Fifty-four patients (median age, 76 years; range, 35-95; 72% men; 83% white) in the study population had locally advanced disease. All of these patients had ECOG performance status of 0 (41%) or 1 (59%). Twenty-two had received at least one prior therapy and 63% had received radiation.
Results of a second interim analysis showed an ORR of 50% (95% CI, 36-64) — including a 17% complete response rate and 33% partial response rate — among patients with locally advanced disease.
Median follow-up was 13.4 months. Median duration of response had not been reached (range, 1+ months to 17.2+ months). The majority (81%) of responses lasted at least 6 months, and 37% of responses lasted at least 12 months.

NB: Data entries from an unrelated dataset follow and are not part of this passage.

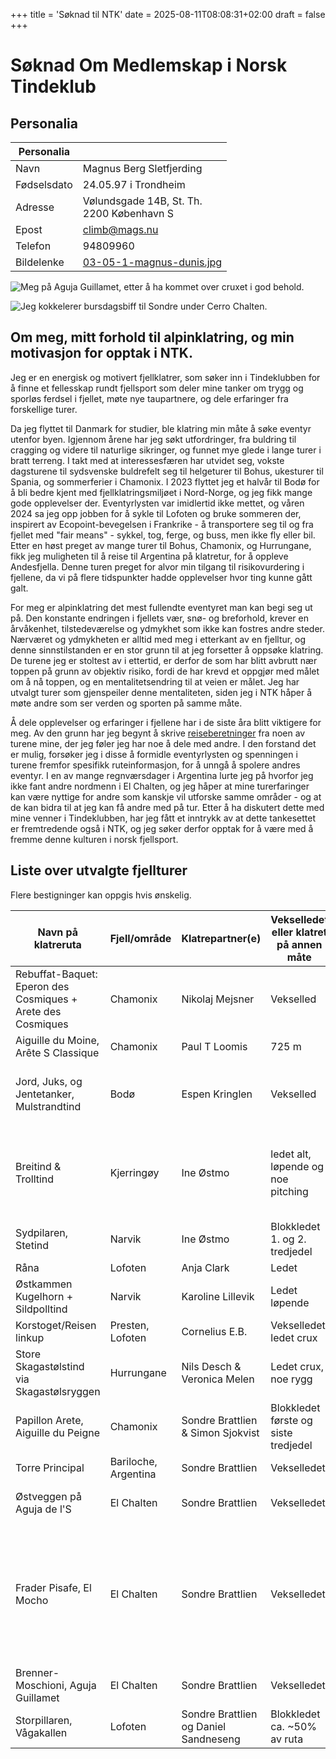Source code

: +++
title = 'Søknad til NTK'
date = 2025-08-11T08:08:31+02:00
draft = false
+++
# Søknad Om Medlemskap i Norsk Tindeklub

## Personalia

 Personalia |  </br>
--- | ---
Navn |  Magnus Berg Sletfjerding
Fødselsdato | 24.05.97 i Trondheim 
Adresse | Vølundsgade 14B, St. Th. </br> 2200 København S
Epost | climb@mags.nu
Telefon | 94809960
Bildelenke |[03-05-1-magnus-dunis.jpg](https://mags.nu/travel/patagonia-2-chalten/images/03-05-1-magnus-dunis.jpg)

![Meg på Aguja Guillamet, etter å ha kommet over cruxet i god behold.](https://mags.nu/travel/patagonia-2-chalten/images/03-05-1-magnus-dunis.jpg)

![Jeg kokkelerer bursdagsbiff til Sondre under Cerro Chalten.](https://mags.nu/travel/patagonia-2-chalten/images/04-05-bursdagsbiff.jpeg)

## Om meg, mitt forhold til alpinklatring, og min motivasjon for opptak i NTK.

Jeg er en energisk og motivert fjellklatrer, som søker inn i Tindeklubben for å finne et fellesskap rundt fjellsport som deler mine tanker om trygg og sporløs ferdsel i fjellet, møte nye taupartnere, og dele erfaringer fra forskellige turer. 

Da jeg flyttet til Danmark for studier, ble klatring min måte å søke eventyr utenfor byen. 
Igjennom årene har jeg søkt utfordringer, fra buldring til cragging og videre til naturlige sikringer, og funnet mye glede i lange turer i bratt terreng. 
I takt med at interessesfæren har utvidet seg, vokste dagsturene til sydsvenske buldrefelt seg til helgeturer til Bohus, ukesturer til Spania, og sommerferier i Chamonix. I 2023 flyttet jeg et halvår til Bodø for å bli bedre kjent med fjellklatringsmiljøet i Nord-Norge, og jeg fikk mange gode opplevelser der. Eventyrlysten var imidlertid ikke mettet, og våren 2024 sa jeg opp jobben for å sykle til Lofoten og bruke sommeren der, inspirert av Ecopoint-bevegelsen i Frankrike - å transportere seg til og fra fjellet med "fair means" - sykkel, tog, ferge, og buss, men ikke fly eller bil. Etter en høst preget av mange turer til Bohus, Chamonix, og Hurrungane, fikk jeg muligheten til å reise til Argentina på klatretur, for å oppleve Andesfjella.
Denne turen preget for alvor min tilgang til risikovurdering i fjellene, da vi på flere tidspunkter hadde opplevelser hvor ting kunne gått galt. 

For meg er alpinklatring det mest fullendte eventyret man kan begi seg ut på. 
Den konstante endringen i fjellets vær, snø- og breforhold, krever en årvåkenhet, tilstedeværelse og ydmykhet som ikke kan fostres andre steder. 
Nærværet og ydmykheten er alltid med meg i etterkant av en fjelltur, og denne sinnstilstanden er en stor grunn til at jeg forsetter å oppsøke klatring. 
De turene jeg er stoltest av i ettertid, er derfor de som har blitt avbrutt nær toppen på grunn av objektiv risiko, fordi de har krevd et oppgjør med målet om å nå toppen, og en mentalitetsendring til at veien er målet. 
Jeg har utvalgt turer som gjenspeiler denne mentaliteten, siden jeg i NTK håper å møte andre som ser verden og sporten på samme måte. 

Å dele opplevelser og erfaringer i fjellene har i de siste åra blitt viktigere for meg. 
Av den grunn har jeg begynt å skrive [reiseberetninger](https://mags.nu/travel/) fra noen av turene mine, der jeg føler jeg har noe å dele med andre. 
I den forstand det er mulig, forsøker jeg i disse å formidle eventyrlysten og spenningen i turene fremfor spesifikk ruteinformasjon, for å unngå å spolere andres eventyr.
I en av mange regnværsdager i Argentina lurte jeg på hvorfor jeg ikke fant andre nordmenn i El Chalten, og jeg håper at mine turerfaringer kan være nyttige for andre som kanskje vil utforske samme områder - og at de kan bidra til at jeg kan få andre med på tur. 
Etter å ha diskutert dette med mine venner i Tindeklubben, har jeg fått et inntrykk av at dette tankesettet er fremtredende også i NTK, og jeg søker derfor opptak for å være med å fremme denne kulturen i norsk fjellsport.



## Liste over utvalgte fjellturer
Flere bestigninger kan oppgis hvis ønskelig. 

|  Navn på klatreruta |   Fjell/område |   Klatrepartner(e) |   Vekselledet eller klatret på annen måte |   Lengde på rute |   Grad på rute |   Når på året |   I hvilket år ruta ble klatret |   Evt. spesielle forhold under bestigningen |
| --- | --- | --- | --- | --- | --- | --- | --- | --- | 
| Rebuffat-Baquet: Eperon des Cosmiques + Arete des Cosmiques | Chamonix | Nikolaj Mejsner | Vekselled | 400m | 6a | Juni | 2021 | første gang i alpint terreng |
| Aiguille du Moine,  Arête S Classique  | Chamonix | Paul T Loomis | 725 m | Vekselled(løpende, led crux) | Juli | 2022 | |
| Jord, Juks, og Jentetanker, Mulstrandtind | Bodø | Espen Kringlen | Vekselled | 3 t.l. | N5 | Juni | 2023 | Eventyrlig moseklatring på god vinterrute i sommerforhold | 
| Breitind & Trolltind | Kjerringøy | Ine Østmo | ledet alt, løpende og noe pitching | 20 timer bil til bil | Juni | 2023 | utmarsjstien var dekt i snø og våt, så vi reverserte ryggtraversen i stedet. [Se fører her](https://isklatring.no/bodo/Fjellruter_Bodo_2024.pdf) |
| Sydpilaren, Stetind| Narvik | Ine Østmo | Blokkledet 1. og 2. tredjedel | 12 tl | N6- |  Juni | 2023 | |
| Råna | Lofoten | Anja Clark | Ledet |300m|N6 |August |2023| |
| Østkammen Kugelhorn + Sildpolltind | Narvik | Karoline Lillevik | Ledet løpende | 300m | N5- | Juni | 2024| |
| Korstoget/Reisen linkup | Presten, Lofoten | Cornelius E.B. | Vekselledet, ledet crux | 9 t.l. |
| Store Skagastølstind via Skagastølsryggen | Hurrungane | Nils Desch & Veronica Melen | Ledet crux, noe rygg | | 4 | September  | 2024 | [Bloggpost om turen](https://mags.nu/travel/storen-sep-24/) |
| Papillon Arete, Aiguille du Peigne | Chamonix | Sondre Brattlien & Simon Sjokvist | Blokkledet første og siste tredjedel | 8 tl | 5c | Oktober | 2024 | [Bloggpost om turen til Chamonix](https://mags.nu/travel/chamonix-oct-24/) |
| Torre Principal | Bariloche, Argentina | Sondre Brattlien | Vekselledet | 5 t.l. | 6a | Desember | 2024 | [Bloggpost om turen til Frey](https://mags.nu/travel/patagonia-1-frey/) |
| Østveggen på Aguja de l'S | El Chalten |  Sondre Brattlien | Vekselledet | 6 t.l. + 300m løpende | 6a | Januar | 2025 | [Bloggpost om turen til Chalten](https://mags.nu/travel/patagonia-2-chalten) |
| Frader Pisafe, El Mocho | El Chalten | Sondre Brattlien | Vekselledet | 400m | 6c+ | Januar | 2025 | Minus siste (5+) taulengde før rapell grunnet for mye snøsmelting og tilsvarende løs stein på ruta. [Bloggpost om turen til Chalten](https://mags.nu/travel/patagonia-2-chalten) |
| Brenner-Moschioni, Aguja Guillamet | El Chalten |  Sondre Brattlien | Vekselledet | 800m (?)|  6b+ | Januar | 2025 | [Bloggpost om turen til Chalten](https://mags.nu/travel/patagonia-2-chalten) |
| Storpillaren, Vågakallen | Lofoten  | Sondre Brattlien og Daniel Sandneseng | Blokkledet ca. ~50% av ruta | 16 t.l. | N7 | Juli | 2025 | 2 fall: 4, 5 t.l.  |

In the overall study population, adverse events appeared similar to those observed among patients who received single-agent pembrolizumab for treatment of melanoma or non-small cell lung cancer. Grade 3 or grade 4 laboratory abnormalities included lymphopenia (10%) and decreased sodium (10%).
“This approval is great news for these patients,” Vicki Goodman, MD, vice president for clinical research at Merck Research Laboratories, said in a company-issued press release. “Keytruda has shown meaningful efficacy [among] patients with locally advanced or recurrent or metastatic cutaneous squamous cell carcinoma that cannot be cured by surgery or radiation. This expanded indication reinforces the role of Keytruda in this cancer type, which is the second most common form of nonmelanoma skin cancer.”